_Description of the task_
Look over the lines below. Report each one that includes the string "group".

-- Provided entries follows --

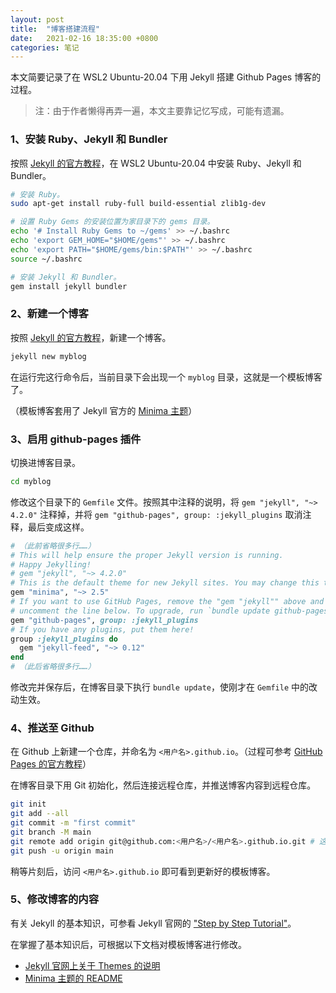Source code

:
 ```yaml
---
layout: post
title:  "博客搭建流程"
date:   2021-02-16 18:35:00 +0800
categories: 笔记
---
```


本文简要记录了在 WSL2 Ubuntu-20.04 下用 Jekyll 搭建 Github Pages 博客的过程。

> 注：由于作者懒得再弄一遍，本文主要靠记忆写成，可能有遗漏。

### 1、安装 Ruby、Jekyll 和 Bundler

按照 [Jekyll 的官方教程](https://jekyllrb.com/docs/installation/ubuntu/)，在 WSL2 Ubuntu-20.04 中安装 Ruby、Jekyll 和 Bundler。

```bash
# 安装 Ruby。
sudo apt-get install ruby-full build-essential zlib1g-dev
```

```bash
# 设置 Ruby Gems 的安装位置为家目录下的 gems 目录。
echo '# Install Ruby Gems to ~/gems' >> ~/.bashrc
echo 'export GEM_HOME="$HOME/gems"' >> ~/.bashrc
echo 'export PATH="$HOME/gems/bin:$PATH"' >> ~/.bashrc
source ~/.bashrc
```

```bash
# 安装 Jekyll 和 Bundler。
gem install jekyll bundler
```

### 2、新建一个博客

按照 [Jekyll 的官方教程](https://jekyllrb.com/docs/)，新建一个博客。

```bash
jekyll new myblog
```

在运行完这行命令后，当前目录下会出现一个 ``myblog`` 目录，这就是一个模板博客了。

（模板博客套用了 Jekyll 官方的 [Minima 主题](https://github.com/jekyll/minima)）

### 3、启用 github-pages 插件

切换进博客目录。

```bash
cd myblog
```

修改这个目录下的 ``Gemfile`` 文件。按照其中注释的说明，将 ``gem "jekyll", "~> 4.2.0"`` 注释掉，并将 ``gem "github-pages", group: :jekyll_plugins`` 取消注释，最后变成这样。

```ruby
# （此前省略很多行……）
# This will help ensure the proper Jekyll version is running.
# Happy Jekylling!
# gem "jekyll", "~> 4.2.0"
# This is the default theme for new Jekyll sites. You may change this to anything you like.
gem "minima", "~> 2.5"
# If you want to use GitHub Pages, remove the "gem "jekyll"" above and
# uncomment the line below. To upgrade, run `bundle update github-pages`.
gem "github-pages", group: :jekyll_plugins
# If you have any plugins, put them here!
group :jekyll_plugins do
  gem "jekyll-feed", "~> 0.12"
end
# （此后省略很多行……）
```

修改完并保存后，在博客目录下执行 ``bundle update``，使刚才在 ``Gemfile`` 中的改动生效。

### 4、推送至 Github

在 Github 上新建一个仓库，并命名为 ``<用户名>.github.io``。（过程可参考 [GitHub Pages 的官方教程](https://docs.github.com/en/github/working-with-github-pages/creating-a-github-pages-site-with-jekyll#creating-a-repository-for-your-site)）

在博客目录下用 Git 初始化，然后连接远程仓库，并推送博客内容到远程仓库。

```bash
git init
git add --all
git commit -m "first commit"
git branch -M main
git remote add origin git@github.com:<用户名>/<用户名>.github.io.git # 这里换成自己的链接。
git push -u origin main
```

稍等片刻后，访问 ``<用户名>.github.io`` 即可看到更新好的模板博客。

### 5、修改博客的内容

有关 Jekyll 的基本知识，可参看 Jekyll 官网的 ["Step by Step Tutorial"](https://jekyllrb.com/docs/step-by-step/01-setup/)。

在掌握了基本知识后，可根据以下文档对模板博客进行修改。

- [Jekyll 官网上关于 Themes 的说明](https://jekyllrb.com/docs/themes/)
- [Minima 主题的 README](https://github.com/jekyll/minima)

-- Provided entries concluded --

_Result for this exercise_
修改这个目录下的 ``Gemfile`` 文件。按照其中注释的说明，将 ``gem "jekyll", "~> 4.2.0"`` 注释掉，并将 ``gem "github-pages", group: :jekyll_plugins`` 取消注释，最后变成这样。
gem "github-pages", group: :jekyll_plugins
group :jekyll_plugins do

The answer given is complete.